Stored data
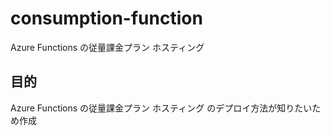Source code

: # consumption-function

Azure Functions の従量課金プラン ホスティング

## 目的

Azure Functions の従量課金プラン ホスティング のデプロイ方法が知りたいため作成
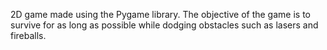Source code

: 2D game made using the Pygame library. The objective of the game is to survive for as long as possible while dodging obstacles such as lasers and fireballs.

---

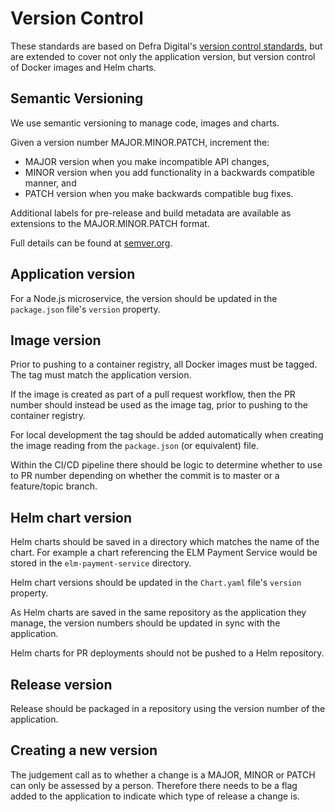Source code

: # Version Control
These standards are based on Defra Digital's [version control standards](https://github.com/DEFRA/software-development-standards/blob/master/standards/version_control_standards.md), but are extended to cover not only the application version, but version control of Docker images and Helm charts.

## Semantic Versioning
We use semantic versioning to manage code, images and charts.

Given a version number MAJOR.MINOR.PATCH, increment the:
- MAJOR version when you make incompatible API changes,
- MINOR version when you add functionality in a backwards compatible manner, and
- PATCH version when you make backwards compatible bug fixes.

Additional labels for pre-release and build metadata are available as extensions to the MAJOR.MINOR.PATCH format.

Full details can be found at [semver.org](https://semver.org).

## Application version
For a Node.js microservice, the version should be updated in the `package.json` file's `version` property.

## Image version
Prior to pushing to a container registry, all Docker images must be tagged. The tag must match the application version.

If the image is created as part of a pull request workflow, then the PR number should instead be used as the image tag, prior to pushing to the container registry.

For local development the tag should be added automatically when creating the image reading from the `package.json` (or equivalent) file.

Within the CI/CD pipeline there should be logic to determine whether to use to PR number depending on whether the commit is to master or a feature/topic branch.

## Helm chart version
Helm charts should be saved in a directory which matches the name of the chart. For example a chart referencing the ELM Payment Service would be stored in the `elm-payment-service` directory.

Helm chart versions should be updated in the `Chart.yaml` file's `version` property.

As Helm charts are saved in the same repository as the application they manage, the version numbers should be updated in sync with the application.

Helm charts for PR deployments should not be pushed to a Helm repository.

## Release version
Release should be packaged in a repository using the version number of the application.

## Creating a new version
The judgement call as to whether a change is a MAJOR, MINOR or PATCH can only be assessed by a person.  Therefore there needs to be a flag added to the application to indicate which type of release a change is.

■ **Task instructions**: Which lines above contain the word "file"? List them.

■ **Exercise result**:
For a Node.js microservice, the version should be updated in the `package.json` file's `version` property.
For local development the tag should be added automatically when creating the image reading from the `package.json` (or equivalent) file.
Helm chart versions should be updated in the `Chart.yaml` file's `version` property.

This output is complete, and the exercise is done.